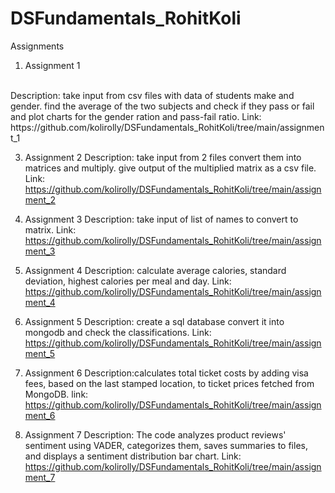 # DSFundamentals_RohitKoli

Assignments  
1. Assignment 1
 <br>
   Description: take input from csv files with data of students make and gender. find the average of the two subjects and check if they pass or fail and plot charts for the gender ration and pass-fail ratio.
   Link: https://github.com/kolirolly/DSFundamentals_RohitKoli/tree/main/assignment_1

3. Assignment 2
   Description: take input from 2 files convert them into matrices and multiply. give output of the multiplied matrix as a csv file.
   Link: https://github.com/kolirolly/DSFundamentals_RohitKoli/tree/main/assignment_2

4. Assignment 3
   Description: take input of list of names to convert to matrix.
   Link: https://github.com/kolirolly/DSFundamentals_RohitKoli/tree/main/assignment_3

5. Assignment 4
   Description: calculate average calories, standard deviation, highest calories per meal and day.
   Link: https://github.com/kolirolly/DSFundamentals_RohitKoli/tree/main/assignment_4

6. Assignment 5
   Description: create a sql database convert it into mongodb and check the classifications.
   Link: https://github.com/kolirolly/DSFundamentals_RohitKoli/tree/main/assignment_5

7. Assignment 6
   Description:calculates total ticket costs by adding visa fees, based on the last stamped location, to ticket prices fetched from MongoDB.
   link: https://github.com/kolirolly/DSFundamentals_RohitKoli/tree/main/assignment_6

8. Assignment 7
   Description: The code analyzes product reviews' sentiment using VADER, categorizes them, saves summaries to files, and displays a sentiment distribution bar chart.
   Link: https://github.com/kolirolly/DSFundamentals_RohitKoli/tree/main/assignment_7

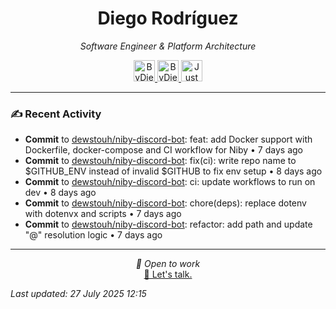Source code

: 
<div align="center" style="margin-top: 16px;">
<h1 align="center"><strong>Diego Rodríguez</strong></h1>
<i>Software Engineer & Platform Architecture</i>
<p></p>
  <a href="https://linkedin.com/in/bydiego" target="_blank">
    <img src="https://img.icons8.com/?size=100&id=8808&format=png&color=000000" alt="ByDiego LinkedIn" height="34" width="34">
</a>
<a href="https://www.fiverr.com/diego_roguez/" target="_blank">
    <img src="https://img.icons8.com/?size=100&id=14h574ySQ7kG&format=png&color=000000" alt="ByDiego Fiverr" height="34" width="34">
</a>

<a href="https://justdiego.com" target="_blank">
    <img src="https://img.icons8.com/?size=100&id=bAmuw2Fk26u0&format=png&color=000000" alt="JustDiego Website" height="34" width="34">
</a>

</div>

---

### ✍ Recent Activity


- <strong>Commit</strong> to <a href="https://github.com/dewstouh/niby-discord-bot">dewstouh/niby-discord-bot</a>: feat: add Docker support with Dockerfile, docker-compose and CI workflow for Niby • 7 days ago
- <strong>Commit</strong> to <a href="https://github.com/dewstouh/niby-discord-bot">dewstouh/niby-discord-bot</a>: fix(ci): write repo name to $GITHUB_ENV instead of invalid $GITHUB to fix env setup • 8 days ago
- <strong>Commit</strong> to <a href="https://github.com/dewstouh/niby-discord-bot">dewstouh/niby-discord-bot</a>: ci: update workflows to run on dev • 8 days ago
- <strong>Commit</strong> to <a href="https://github.com/dewstouh/niby-discord-bot">dewstouh/niby-discord-bot</a>: chore(deps): replace dotenv with dotenvx and scripts • 7 days ago
- <strong>Commit</strong> to <a href="https://github.com/dewstouh/niby-discord-bot">dewstouh/niby-discord-bot</a>: refactor: add path and update "@" resolution logic • 7 days ago


---

<p align="center">
  <i>💼 Open to work</i><br>
  <a href="mailto:diego@justdiego.com">📧 Let's talk.</a>
</p>

*Last updated: 27 July 2025 12:15*   
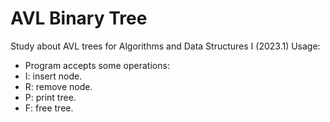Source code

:# AVL Binary Tree

Study about AVL trees for Algorithms and Data Structures I (2023.1)
Usage:
 - Program accepts some operations:
 - I: insert node.
 - R: remove node.
 - P: print tree.
 - F: free tree.
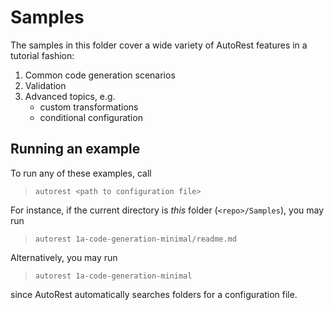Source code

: # Samples

The samples in this folder cover a wide variety of AutoRest features in a tutorial fashion:
1) Common code generation scenarios
2) Validation
3) Advanced topics, e.g.
    - custom transformations
    - conditional configuration

## Running an example

To run any of these examples, call 
> `autorest <path to configuration file>`

For instance, if the current directory is *this* folder (`<repo>/Samples`), you may run 
> `autorest 1a-code-generation-minimal/readme.md`

Alternatively, you may run
> `autorest 1a-code-generation-minimal`

since AutoRest automatically searches folders for a configuration file.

_____

* **EXERCISE PROMPT**: Could you quote, exactly as they appear, the line containing "Alternatively, you may run" and every line after it to the end of the records above?

* **TASK RESULT**:
Alternatively, you may run
> `autorest 1a-code-generation-minimal`

since AutoRest automatically searches folders for a configuration file.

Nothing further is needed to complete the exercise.